I should like to turn to the issue of free school meals, on which I hope to be able to offer the new ministerial team some constructive advice. I do not know if they have seen the letter that the Secretary of State for Education sent to my right hon. Friend the shadow Education Secretary on 7 June, in which he says that he plans to discuss the whole issue of free school meals with DWP colleagues. Labour Members are disappointed that the Secretary of State has decided not to go ahead with extending the eligibility of free school meals to the 500,000 children in primary schools whose parents are on working tax credits. He says in his letter:

“I am sympathetic to the arguments for extending eligibility—though surprised that a decision to do so was taken before any evidence on the impact on attainment could be collected from pilots.”
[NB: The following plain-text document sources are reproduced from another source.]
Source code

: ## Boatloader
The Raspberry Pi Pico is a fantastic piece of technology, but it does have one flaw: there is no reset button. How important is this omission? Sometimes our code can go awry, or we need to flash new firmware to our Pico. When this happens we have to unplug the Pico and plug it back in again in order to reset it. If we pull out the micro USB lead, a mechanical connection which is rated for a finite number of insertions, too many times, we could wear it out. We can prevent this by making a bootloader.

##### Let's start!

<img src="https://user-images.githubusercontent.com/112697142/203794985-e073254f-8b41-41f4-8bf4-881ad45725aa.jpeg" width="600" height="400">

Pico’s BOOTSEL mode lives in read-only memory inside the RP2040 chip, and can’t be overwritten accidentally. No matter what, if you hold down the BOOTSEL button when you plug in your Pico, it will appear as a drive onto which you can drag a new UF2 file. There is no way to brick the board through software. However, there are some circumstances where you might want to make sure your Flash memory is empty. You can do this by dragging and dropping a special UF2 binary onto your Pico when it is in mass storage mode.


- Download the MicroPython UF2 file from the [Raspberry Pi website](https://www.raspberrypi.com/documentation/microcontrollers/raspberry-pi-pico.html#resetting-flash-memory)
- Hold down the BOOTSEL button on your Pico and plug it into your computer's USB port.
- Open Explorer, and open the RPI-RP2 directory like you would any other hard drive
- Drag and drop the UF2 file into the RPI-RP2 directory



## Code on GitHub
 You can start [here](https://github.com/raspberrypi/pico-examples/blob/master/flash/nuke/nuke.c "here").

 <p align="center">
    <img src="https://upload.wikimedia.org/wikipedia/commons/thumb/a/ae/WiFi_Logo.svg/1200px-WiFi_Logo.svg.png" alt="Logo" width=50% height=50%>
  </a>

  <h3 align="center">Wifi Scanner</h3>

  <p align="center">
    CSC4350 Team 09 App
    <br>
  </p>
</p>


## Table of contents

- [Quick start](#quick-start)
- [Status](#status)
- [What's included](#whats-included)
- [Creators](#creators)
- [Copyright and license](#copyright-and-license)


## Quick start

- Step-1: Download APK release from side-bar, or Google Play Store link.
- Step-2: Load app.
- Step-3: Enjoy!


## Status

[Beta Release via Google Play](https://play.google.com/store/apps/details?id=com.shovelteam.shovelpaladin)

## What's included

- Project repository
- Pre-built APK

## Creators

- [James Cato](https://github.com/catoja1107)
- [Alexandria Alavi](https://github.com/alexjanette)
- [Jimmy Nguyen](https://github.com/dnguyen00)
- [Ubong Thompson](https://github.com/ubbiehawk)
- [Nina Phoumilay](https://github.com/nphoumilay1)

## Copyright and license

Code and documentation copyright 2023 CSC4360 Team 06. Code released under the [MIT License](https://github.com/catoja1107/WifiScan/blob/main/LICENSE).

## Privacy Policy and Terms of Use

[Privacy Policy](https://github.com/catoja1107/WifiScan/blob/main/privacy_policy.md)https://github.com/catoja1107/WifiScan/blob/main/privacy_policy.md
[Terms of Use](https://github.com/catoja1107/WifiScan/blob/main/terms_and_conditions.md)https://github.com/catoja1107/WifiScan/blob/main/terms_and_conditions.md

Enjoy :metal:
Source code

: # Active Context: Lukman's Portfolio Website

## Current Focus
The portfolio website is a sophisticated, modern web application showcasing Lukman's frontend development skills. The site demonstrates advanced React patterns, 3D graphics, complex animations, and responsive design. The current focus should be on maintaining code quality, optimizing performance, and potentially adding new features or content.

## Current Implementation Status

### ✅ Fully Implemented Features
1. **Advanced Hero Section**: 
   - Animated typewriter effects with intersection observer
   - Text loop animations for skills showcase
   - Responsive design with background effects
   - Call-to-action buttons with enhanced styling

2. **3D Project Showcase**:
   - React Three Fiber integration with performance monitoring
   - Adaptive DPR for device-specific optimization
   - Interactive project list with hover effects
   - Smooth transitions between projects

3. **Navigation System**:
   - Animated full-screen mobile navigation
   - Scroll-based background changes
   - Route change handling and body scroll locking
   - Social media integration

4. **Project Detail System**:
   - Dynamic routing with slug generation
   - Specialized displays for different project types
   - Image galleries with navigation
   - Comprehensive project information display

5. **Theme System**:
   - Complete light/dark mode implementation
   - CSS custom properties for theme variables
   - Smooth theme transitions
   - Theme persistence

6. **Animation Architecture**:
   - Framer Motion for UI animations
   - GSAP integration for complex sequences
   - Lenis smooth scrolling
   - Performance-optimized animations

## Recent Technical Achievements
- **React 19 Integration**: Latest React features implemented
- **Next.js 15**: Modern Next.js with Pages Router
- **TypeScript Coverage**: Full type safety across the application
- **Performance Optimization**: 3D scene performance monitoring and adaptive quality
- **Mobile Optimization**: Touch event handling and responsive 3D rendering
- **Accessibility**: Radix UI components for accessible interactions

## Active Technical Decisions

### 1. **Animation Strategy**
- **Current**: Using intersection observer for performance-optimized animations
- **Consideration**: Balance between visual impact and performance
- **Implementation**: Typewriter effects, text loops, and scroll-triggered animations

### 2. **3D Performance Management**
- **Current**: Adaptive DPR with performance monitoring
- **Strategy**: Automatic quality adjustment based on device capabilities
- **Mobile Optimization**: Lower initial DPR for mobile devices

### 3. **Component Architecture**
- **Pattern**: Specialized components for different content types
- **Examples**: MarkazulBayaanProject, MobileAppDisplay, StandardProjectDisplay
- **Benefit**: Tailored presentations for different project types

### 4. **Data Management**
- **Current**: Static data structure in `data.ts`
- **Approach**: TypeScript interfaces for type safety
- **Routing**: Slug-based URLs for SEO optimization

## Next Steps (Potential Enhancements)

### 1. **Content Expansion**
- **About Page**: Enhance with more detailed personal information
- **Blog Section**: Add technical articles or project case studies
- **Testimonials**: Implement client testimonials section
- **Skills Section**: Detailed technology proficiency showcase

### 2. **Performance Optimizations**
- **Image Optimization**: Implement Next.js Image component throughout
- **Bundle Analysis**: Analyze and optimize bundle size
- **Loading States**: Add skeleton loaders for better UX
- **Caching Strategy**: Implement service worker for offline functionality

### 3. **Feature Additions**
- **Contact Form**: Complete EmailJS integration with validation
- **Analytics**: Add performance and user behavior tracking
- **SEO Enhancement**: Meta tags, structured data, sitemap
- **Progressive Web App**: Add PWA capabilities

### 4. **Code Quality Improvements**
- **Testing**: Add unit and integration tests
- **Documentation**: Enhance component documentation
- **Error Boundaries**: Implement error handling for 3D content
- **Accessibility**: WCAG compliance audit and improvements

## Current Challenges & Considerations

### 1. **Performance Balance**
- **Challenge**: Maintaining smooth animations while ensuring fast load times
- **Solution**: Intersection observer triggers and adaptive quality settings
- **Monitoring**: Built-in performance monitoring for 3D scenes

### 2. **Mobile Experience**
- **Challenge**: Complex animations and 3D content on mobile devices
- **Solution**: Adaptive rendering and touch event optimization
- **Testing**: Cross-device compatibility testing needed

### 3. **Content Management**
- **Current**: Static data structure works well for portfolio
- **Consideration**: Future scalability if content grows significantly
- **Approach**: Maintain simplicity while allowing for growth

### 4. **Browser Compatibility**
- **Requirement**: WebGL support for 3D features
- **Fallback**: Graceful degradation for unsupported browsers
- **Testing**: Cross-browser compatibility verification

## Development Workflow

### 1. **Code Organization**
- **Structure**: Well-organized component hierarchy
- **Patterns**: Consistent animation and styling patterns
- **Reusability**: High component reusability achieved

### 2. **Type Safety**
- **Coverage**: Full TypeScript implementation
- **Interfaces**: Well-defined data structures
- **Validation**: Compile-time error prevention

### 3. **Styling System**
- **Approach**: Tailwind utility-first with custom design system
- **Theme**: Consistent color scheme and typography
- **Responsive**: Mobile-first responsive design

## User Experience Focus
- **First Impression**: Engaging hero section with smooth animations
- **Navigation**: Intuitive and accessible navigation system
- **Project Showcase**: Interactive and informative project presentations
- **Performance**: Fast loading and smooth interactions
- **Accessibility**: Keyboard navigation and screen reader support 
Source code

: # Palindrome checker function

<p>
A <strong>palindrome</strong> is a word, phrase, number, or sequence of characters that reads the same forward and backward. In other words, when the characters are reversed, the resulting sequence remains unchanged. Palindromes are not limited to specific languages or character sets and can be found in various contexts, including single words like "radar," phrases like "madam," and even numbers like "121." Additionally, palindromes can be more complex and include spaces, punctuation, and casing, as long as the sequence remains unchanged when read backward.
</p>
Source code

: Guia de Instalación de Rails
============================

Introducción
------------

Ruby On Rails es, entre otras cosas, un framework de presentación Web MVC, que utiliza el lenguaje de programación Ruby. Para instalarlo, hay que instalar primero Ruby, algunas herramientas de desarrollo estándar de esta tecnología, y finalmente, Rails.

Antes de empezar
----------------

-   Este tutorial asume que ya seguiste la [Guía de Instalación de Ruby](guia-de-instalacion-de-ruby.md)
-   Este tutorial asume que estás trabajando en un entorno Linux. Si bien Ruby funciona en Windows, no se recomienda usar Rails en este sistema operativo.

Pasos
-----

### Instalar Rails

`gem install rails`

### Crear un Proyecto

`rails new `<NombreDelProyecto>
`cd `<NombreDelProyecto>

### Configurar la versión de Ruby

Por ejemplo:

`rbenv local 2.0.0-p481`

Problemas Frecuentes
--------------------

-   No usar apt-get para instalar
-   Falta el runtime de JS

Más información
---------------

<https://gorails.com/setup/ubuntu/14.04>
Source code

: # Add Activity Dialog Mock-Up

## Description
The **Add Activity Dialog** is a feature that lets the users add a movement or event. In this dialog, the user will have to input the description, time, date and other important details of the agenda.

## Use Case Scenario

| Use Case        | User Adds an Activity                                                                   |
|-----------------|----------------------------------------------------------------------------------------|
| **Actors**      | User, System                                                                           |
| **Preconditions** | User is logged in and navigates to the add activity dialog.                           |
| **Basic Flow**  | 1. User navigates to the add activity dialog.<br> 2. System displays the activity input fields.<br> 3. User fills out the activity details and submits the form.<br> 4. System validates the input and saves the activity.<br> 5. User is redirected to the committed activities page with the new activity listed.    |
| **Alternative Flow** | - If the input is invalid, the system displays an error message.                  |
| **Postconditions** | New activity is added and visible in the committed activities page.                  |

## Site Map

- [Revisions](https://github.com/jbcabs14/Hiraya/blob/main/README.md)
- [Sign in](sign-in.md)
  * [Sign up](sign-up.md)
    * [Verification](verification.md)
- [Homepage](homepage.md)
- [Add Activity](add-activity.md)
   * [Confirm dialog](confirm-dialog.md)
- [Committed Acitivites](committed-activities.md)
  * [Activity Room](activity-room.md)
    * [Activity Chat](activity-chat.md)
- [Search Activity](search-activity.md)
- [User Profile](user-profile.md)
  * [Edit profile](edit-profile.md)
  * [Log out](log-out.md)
That argument is not wholly unfamiliar to us. However, I would like the Minister to understand that we decided to go ahead with extending eligibility to those 500,000 children not only because we expected it to have a beneficial impact on their performance in school but because it is estimated that it would lift 50,000 children out of poverty and would be a serious improvement to the quality of work incentives. I strongly urge him to ask his officials if he could look at the analysis of the most cost-effective measures for addressing child poverty, because I believe he will see, as we did, that this is one of the most effective things that could be done. As the Education Department team are not here, I point out that another advantage of the measure is that it does not come off the DWP budget. This delay will be seriously disappointing for large numbers of families across the country. I urge the Government not to begin their tenure by repeating Mrs Thatcher’s snatching of the milk.